That's not entirely unique to the Stormbringer setting of the Young Kingdoms. Plenty of classic dungeon crawls start with an adventuring party being hired to go clear out a dungeon because it's being used as a base for banditry and other attacks on the local communities. Any treasure gained directly from the dungeon was gravy on top of the bounty. For an example from another fictional setting, many of Fafhrd and the Grey Mouser's adventures were the result of contracts from the mysterious (and most likely extradimensional) wizards Sheelba and Ningauble.

What I found interesting about Stormbringer was that almost *all* of the magic system consisted of summonings and bindings, rather than working one's will directly on the world. I.e., any elemental spell required calling up a minor elemental spirit (only master sorcerors like Elric would dare call up the Elemental Rulers), most other effects involved summoning of either demons or other creatures like the patron spirits of different animal species. Likewise, any magic item was most likely the product of binding a demon or other spirit into the object in question.
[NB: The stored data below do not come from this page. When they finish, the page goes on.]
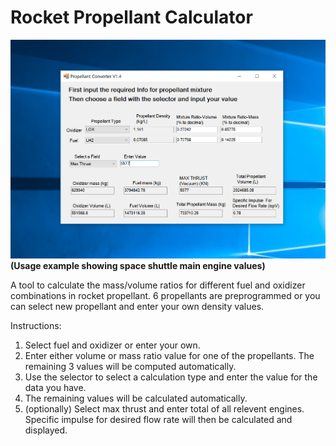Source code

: # Rocket Propellant Calculator
![Screenshot](/testscreen.png?raw=true "Optional Title")
**(Usage example showing space shuttle main engine values)**

A tool to calculate the mass/volume ratios for different fuel and oxidizer combinations in rocket propellant.
6 propellants are preprogrammed or you can select new propellant and enter your own density values.

Instructions:

1. Select fuel and oxidizer or enter your own.
2. Enter either volume or mass ratio value for one of the propellants. The remaining 3 values will be computed automatically.
3. Use the selector to select a calculation type and enter the value for the data you have. 
4. The remaining values will be calculated automatically. 
5. (optionally) Select max thrust and enter total of all relevent engines. Specific impulse for desired flow rate will then be calculated and displayed. 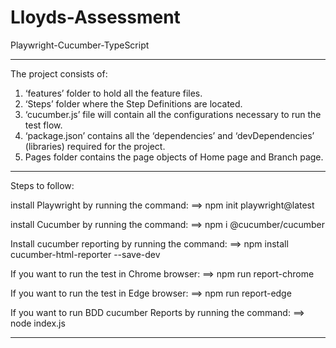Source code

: # Lloyds-Assessment
Playwright-Cucumber-TypeScript

******************************************************************************************************************
The project consists of:
1.	 ‘features’ folder to hold all the feature files.
2.	‘Steps’ folder where the Step Definitions are located.
3.	‘cucumber.js’ file will contain all the configurations necessary to run the test flow.
4.	‘package.json’ contains all the ‘dependencies’ and ‘devDependencies’ (libraries) required for the project.
5.	Pages folder contains the page objects of Home page and Branch page.

******************************************************************************************************************
Steps to follow:

install Playwright by running the command:    ==>    npm init playwright@latest

install Cucumber by running the command:    ==>  npm i @cucumber/cucumber

Install cucumber reporting by running the command:  ==>  npm install cucumber-html-reporter --save-dev 

If you want to run the test in Chrome browser:    ==>  npm run report-chrome

If you want to run the test in Edge browser:      ==> npm run report-edge

If you want to run BDD cucumber Reports  by running the command:    ==> node index.js

******************************************************************************************************************
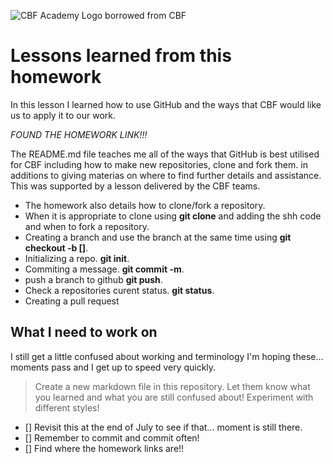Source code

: ![CBF Academy Logo borrowed from CBF](https://res.cloudinary.com/dft0cktie/image/upload/v1687358294/stole_yg42cp.png)

# Lessons learned from this homework

In this lesson I learned how to use GitHub and the ways that CBF would like us to apply it to our work.

*FOUND THE HOMEWORK LINK!!!*

The README.md file teaches me all of the ways that GitHub is best utilised for CBF including how to make new repositories, clone and fork them. in additions to giving materias on where to find further details and assistance. This was supported by a lesson delivered by the CBF teams.

- The homework also details how to clone/fork a repository. 
- When it is appropriate to clone using **git clone** and adding the shh code and when to fork a repository. 
- Creating a branch and use the branch at the same time using **git checkout -b [<branch name>]**.
- Initializing a repo. **git init**.
- Commiting a message. **git commit -m**.
- push a branch to github **git push**.
- Check a repositories curent status. **git status**.
- Creating a pull request

## What I need to work on

I still get a little confused about working and terminology I'm hoping these... moments pass and I get up to speed very quickly.

>Create a new markdown file in this repository. Let them know what you learned and what you are still confused about! Experiment with different styles!


<!-- I'll be honest I just forked it -->


- [] Revisit this at the end of July to see if that... moment is still there.
- [] Remember to commit and commit often!
- [] Find where the homework links are!!
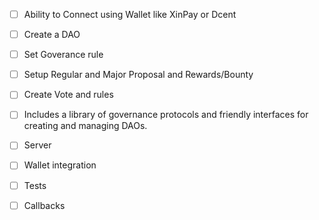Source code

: - [ ] Ability to Connect using Wallet like XinPay or Dcent
- [ ] Create a DAO
- [ ] Set Goverance rule
- [ ] Setup Regular and Major Proposal and Rewards/Bounty
- [ ] Create Vote and rules
- [ ] Includes a library of governance protocols and friendly interfaces for creating and managing DAOs.

- [ ] Server
- [ ] Wallet integration
- [ ] Tests
- [ ] Callbacks

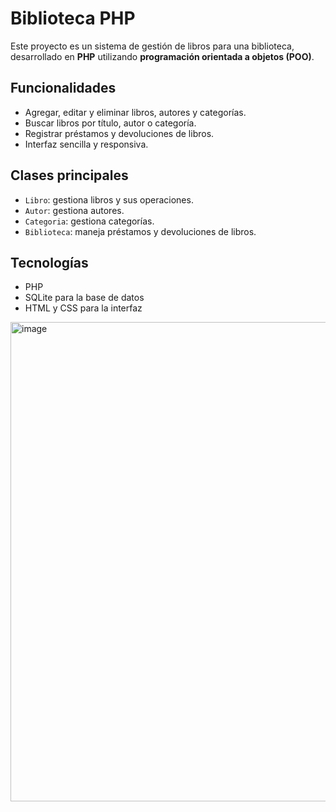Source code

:# Biblioteca PHP

Este proyecto es un sistema de gestión de libros para una biblioteca, desarrollado en **PHP** utilizando **programación orientada a objetos (POO)**.

## Funcionalidades

- Agregar, editar y eliminar libros, autores y categorías.
- Buscar libros por título, autor o categoría.
- Registrar préstamos y devoluciones de libros.
- Interfaz sencilla y responsiva.

## Clases principales

- `Libro`: gestiona libros y sus operaciones.
- `Autor`: gestiona autores.
- `Categoria`: gestiona categorías.
- `Biblioteca`: maneja préstamos y devoluciones de libros.

## Tecnologías

- PHP
- SQLite para la base de datos
- HTML y CSS para la interfaz

<img width="1698" height="767" alt="image" src="https://github.com/user-attachments/assets/97968925-d026-4061-9f6f-101252bf5bdb" />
To reproduce this in GURPS, one could develop a separate Summoning college, starting with *much* weaker versions of Summon Demon and Planar Summons, and requiring a sort of demonology and bestiary of other summonable types; this could also absorb the Summon (Type) Elemental spells. Or one could just keep those spells where they are and specify that other spells took a little longer because they required first summoning minor sprites, or didn't because a magician with a certain set of spells knows them in part because some of those spirits are always attendant upon them. Or, one could go with a wide selection of Summonable Allies, either as groups, as Alternative Abilities, or pulled from a ModAb.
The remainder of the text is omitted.